1、講習会
本年度の講習会は、理論講習の「中医診断学における診察技法」、及び実技講習の「耳穴診療法の実技と応用」を4月と5月に開講しました。
中医診断学は中医学基礎を臨床現場に応用するための橋渡を担う目的で、最も基礎的で実用的な臨床技能を育成する学科とされています。これに関して教育会では望診の実際、辨証方法、そして症状の辨別など、3テーマの講習を設けましたが、そのうち診法は望診だけを三回ほど講習したことがあります。今回は「中医診断学における診察技法」のテーマを立て、望診のほかに聞・問・切診を含む中医学の四診全体に触れ、内容を大幅に拡張してテキストを充実した上、また参加者が学校教育や臨床治療の現場で活躍している状況に合わせ、更に講習内容をより専門的に調整し、また臨床技能に重心を置いて講習を実施しました。講習中は中医学診断方法の膨大な内容に対して要領を掴んで臨床応用のために経験を活かして解説しました。授業の内容が以前より随分増えたため、1回追加することになり、来年1月中旬に終了する予定です。
一方、長年に渡って人気のテーマとして何度も開催した「耳穴診療法の実技と応用」の講習を開催しました。従来の少人数徹底指導という伝統医学療法の教育理念に基づき、実技を中心にして講習を行いました。また遠くから受講される参加者を考慮して総時間数を変えず講習回数を減らすように調整しました。講習は実践を中心にし、教育会独自の教育方式により反復して解説した上、皆さんの実技練習を繰り返して行いました。参加者は殆ど中医学の初心者なので、少しでも多く中医学の知識を広げて治療効果を高めるため、中医学の五臓六腑について解説も加えました。また前回の講習から導入した耳介按摩保健体操を毎回講習会の開始時に復習を兼ねて皆で練習し、毎回楽しく賑わっている雰囲気の中で正確に耳穴診療法の基礎及び技能を把握して貰いました。講習会は11月24日(日)に無事に終了しました。
2、体験旅行
今年の中国伝統医療体験旅行は9月17日から21日まで実施されました。2007年主催した上海・北京、及び昨年主催した北京・西安の2都市活動に次いで、今回は北京・承徳の2都市で行いました。

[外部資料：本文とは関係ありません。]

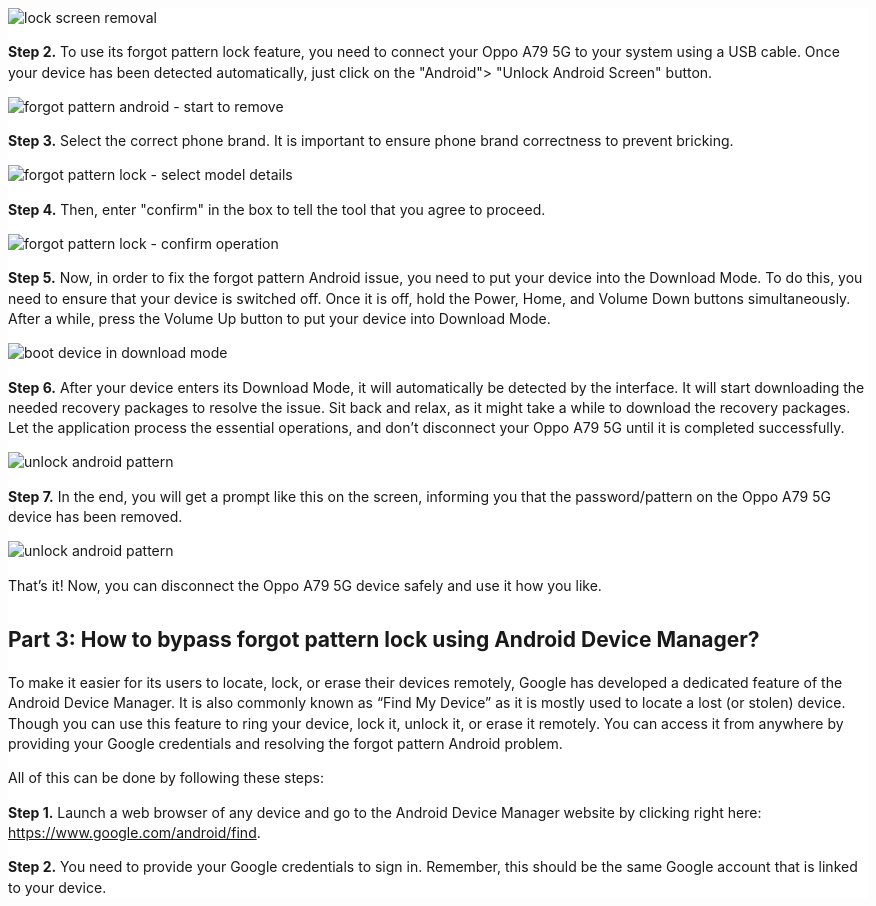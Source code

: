 ![lock screen removal](https://images.wondershare.com/drfone/guide/drfone-home.png)

**Step 2.** To use its forgot pattern lock feature, you need to connect your Oppo A79 5G to your system using a USB cable. Once your device has been detected automatically, just click on the "Android"> "Unlock Android Screen" button.

![forgot pattern android - start to remove](https://images.wondershare.com/drfone/guide/android-screen-unlock-3.png)

**Step 3.** Select the correct phone brand. It is important to ensure phone brand correctness to prevent bricking.

![forgot pattern lock - select model details](https://images.wondershare.com/drfone/guide/screen-unlock-any-android-device-2.png)

**Step 4.** Then, enter "confirm" in the box to tell the tool that you agree to proceed.

![forgot pattern lock - confirm operation](https://images.wondershare.com/drfone/guide/android-screen-unlock-without-data-loss-3.png)

**Step 5.** Now, in order to fix the forgot pattern Android issue, you need to put your device into the Download Mode. To do this, you need to ensure that your device is switched off. Once it is off, hold the Power, Home, and Volume Down buttons simultaneously. After a while, press the Volume Up button to put your device into Download Mode.

![boot device in download mode](https://images.wondershare.com/drfone/guide/android-screen-unlock-without-data-loss-4.png)

**Step 6.** After your device enters its Download Mode, it will automatically be detected by the interface. It will start downloading the needed recovery packages to resolve the issue. Sit back and relax, as it might take a while to download the recovery packages. Let the application process the essential operations, and don’t disconnect your Oppo A79 5G until it is completed successfully.

![unlock android pattern](https://images.wondershare.com/drfone/guide/android-unlock-07.png)

**Step 7.** In the end, you will get a prompt like this on the screen, informing you that the password/pattern on the Oppo A79 5G device has been removed.

![unlock android pattern](https://images.wondershare.com/drfone/guide/screen-unlock-any-android-device-6.png)

That’s it! Now, you can disconnect the Oppo A79 5G device safely and use it how you like.

## Part 3: How to bypass forgot pattern lock using Android Device Manager?

To make it easier for its users to locate, lock, or erase their devices remotely, Google has developed a dedicated feature of the Android Device Manager. It is also commonly known as “Find My Device” as it is mostly used to locate a lost (or stolen) device. Though you can use this feature to ring your device, lock it, unlock it, or erase it remotely. You can access it from anywhere by providing your Google credentials and resolving the forgot pattern Android problem.

All of this can be done by following these steps:

**Step 1.** Launch a web browser of any device and go to the Android Device Manager website by clicking right here: <https://www.google.com/android/find>.

**Step 2.** You need to provide your Google credentials to sign in. Remember, this should be the same Google account that is linked to your device.
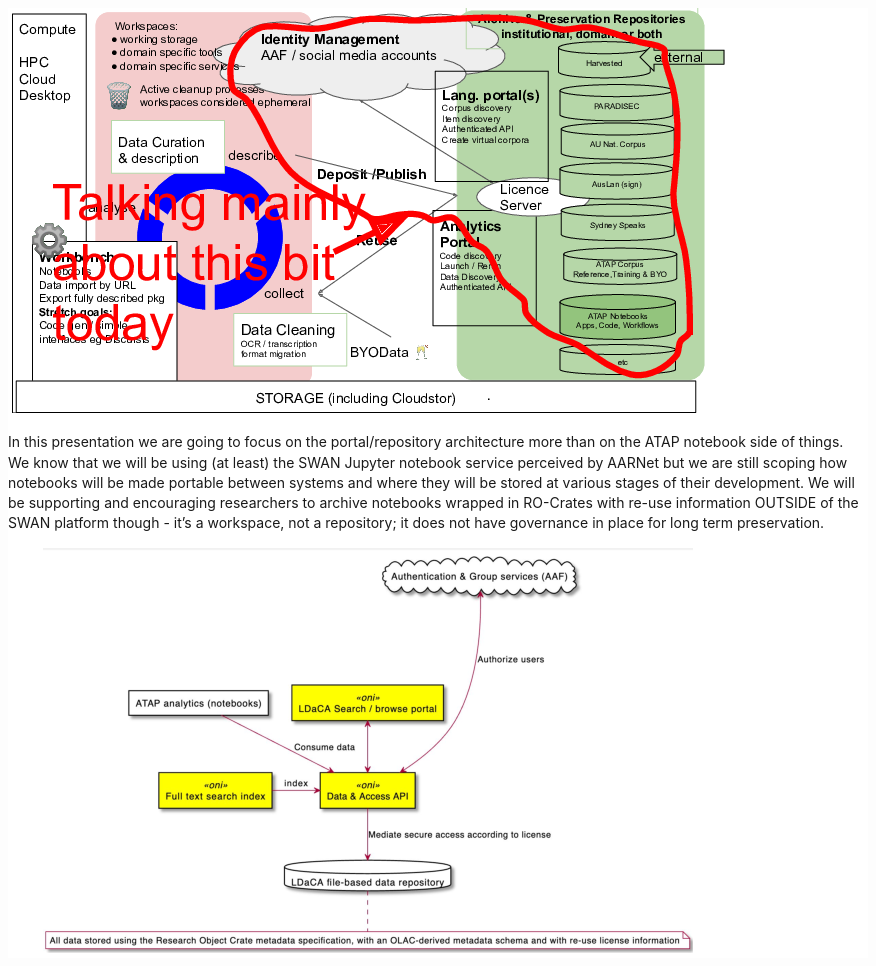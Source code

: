![Slide11](Slide11.png)

In this presentation we are going to focus on the portal/repository
architecture more than on the ATAP notebook side of things. We know that we
will be using (at least) the SWAN Jupyter notebook service perceived by
AARNet but we are still scoping how notebooks will be made portable between
systems and where they will be stored at various stages of their development.
We will be supporting and encouraging researchers to archive notebooks
wrapped in RO-Crates with re-use information OUTSIDE of the SWAN platform
though - it’s a workspace, not a repository; it does not have governance in
place for long term preservation.

![Slide12](Slide12.png)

今回も医療体験の主な目的として当会顧問の叢法滋先生の特別外来で、中医学的な診療処方を受けました。叢先生はいつものようにお元気で、熱心に患者さんの病状を聴いて詳細に診察し、それに相応しい中薬処方を工夫して頂きました。また別の日に同じ推拿特別外来にて整体推拿療法を体験して頂きながら、現地の医者と緊密に交流を行っていました。
従来と同じように伝統医療の体験に伴い、伝統文化の体験も重要な一環として行いました。今回も少人数にしており、中国の古都北京において孔廟・国子監を見学し、また明清時代から避暑地として有名な国家歴史文化名城承徳を訪れ、世界遺産の避暑山荘・外八廟、及び自然景観の棒槌山を巡り、滅多に訪れる事の出来ない特別な場所も楽しんで頂くと共に、本場中国での名物料理や家庭料理をご堪能頂けるように手配し、皆さんから大変満足したと感想を頂戴しました。
3、懇親会
12月8日(日)午前中の講習会終了後、当会事務所にて今年の年末懇親会を開催しました。理事4名を含め、当会会員が計16名出席しました。
恒例の通り、事務局で用意した料理及びホットワインや北京白酒のほか、また多くの会員もお料理、お菓子、果物、ワインなど沢山の品物を持ち寄って下さいました。また例年のように「中医学飲食薬膳療法」として、滋養強壮の「老母鶏(雌親鶏)の薬膳スープ」を準備し、これによって会員の皆様に、特に初体験の新会員に理解して頂けたと思います。
理事長から皆様のご理解ご支援ご協力に対して謝辞を表し、そして金原理事からの乾杯の辞を貰いました。その後、それぞれの分野で活躍されている会員の皆様は一つの輪になって食べ飲みながら、鍼灸気功の療法や、飲食薬膳の療法など、様々な健康関連の話題について会話したり懇談したりしました。和やかな雰囲気の中で皆様の交流と情報交換が進み、大変有意義な時間をゆっくりと過ごせたと思っています。